A Tactical Engagement Simulation (TES) is a training system for using weapons. Laser transmitters are typically used instead of bullets, larger rounds, or shorter-range guided weapons such as anti-tank missiles. A laser transmitter is mounted on the weapon and aligned with the weapon's barrel. However, some engagement simulators are capable of also utilizing live firing in order to increase the fidelity of the training simulation.

Gallium arsenide (GaAs) is often used as the stimulated medium and this produces a wavelength of 904 nanometres, in the near infrared band outside the sensitivity of the human eye which is from about 400 to 700 nm (0.4 to 0.7 micrometres).

In modern TES systems the laser transmission is coded so that in a field exercise, individual weapons can be identified by exercise control (EXCON) and appropriate calculations made of gravity drop, warhead damage radius and so forth.

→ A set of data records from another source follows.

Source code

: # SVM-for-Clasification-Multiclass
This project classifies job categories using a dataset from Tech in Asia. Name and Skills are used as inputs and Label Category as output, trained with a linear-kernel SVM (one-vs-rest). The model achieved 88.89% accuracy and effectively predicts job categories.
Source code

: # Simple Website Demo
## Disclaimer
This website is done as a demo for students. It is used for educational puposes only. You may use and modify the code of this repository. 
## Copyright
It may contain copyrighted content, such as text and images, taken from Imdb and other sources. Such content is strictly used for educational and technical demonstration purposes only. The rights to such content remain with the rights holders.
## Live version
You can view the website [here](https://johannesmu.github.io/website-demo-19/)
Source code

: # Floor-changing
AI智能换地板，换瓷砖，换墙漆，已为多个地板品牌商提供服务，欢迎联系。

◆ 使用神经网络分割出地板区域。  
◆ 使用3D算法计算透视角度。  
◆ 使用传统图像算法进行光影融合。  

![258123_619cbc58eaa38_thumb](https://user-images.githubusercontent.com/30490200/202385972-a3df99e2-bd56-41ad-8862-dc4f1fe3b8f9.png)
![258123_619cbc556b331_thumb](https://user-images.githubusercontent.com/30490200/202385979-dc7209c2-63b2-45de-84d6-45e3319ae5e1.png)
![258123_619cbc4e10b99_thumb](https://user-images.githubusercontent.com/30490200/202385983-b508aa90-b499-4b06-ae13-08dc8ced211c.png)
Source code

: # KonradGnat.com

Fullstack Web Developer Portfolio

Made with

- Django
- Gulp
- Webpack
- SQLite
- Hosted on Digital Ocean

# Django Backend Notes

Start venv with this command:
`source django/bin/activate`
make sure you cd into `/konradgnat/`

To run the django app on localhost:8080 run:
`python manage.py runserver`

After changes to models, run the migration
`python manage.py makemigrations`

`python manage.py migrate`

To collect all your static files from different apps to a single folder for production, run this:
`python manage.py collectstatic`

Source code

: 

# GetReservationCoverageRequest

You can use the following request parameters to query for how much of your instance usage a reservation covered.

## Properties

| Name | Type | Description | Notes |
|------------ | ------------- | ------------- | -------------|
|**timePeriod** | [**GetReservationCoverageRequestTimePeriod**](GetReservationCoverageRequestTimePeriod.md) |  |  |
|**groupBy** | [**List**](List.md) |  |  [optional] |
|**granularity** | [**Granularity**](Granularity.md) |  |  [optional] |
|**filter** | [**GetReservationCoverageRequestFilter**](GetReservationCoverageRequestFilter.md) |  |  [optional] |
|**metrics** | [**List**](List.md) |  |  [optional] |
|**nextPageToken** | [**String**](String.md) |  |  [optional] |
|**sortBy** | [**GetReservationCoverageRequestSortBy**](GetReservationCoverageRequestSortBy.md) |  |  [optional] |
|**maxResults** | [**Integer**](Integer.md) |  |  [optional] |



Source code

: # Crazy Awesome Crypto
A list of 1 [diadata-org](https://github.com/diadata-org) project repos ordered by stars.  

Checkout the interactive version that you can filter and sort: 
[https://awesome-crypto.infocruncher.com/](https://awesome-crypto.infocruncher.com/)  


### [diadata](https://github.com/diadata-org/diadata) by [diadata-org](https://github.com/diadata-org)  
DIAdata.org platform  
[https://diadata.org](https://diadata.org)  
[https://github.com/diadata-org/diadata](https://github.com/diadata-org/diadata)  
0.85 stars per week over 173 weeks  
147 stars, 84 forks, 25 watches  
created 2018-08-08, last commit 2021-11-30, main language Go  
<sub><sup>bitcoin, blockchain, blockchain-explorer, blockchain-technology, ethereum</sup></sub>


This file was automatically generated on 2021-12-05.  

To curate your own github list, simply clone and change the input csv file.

Weapons as small as hand guns can be part of a TES system as can larger weapons including tanks and large calibre guns. In field exercises, the laser transmitters can trigger cartridge-based Weapon effects simulation (WES) devices mounted on potential targets such as tanks and other vehicles. WES systems include pyrotechnic flash/bang and smoke devices that add realism to a field exercise.

All these events are recorded on the exercise computer. After-Action Review (AAR) can include comprehensive analysis of weapon firing, accuracy and warhead effects on the targets. Such techniques have taken much speculation out of the assessment of field exercises and have resulted in more realistic training than used to be available other than by using (dangerous) live firing.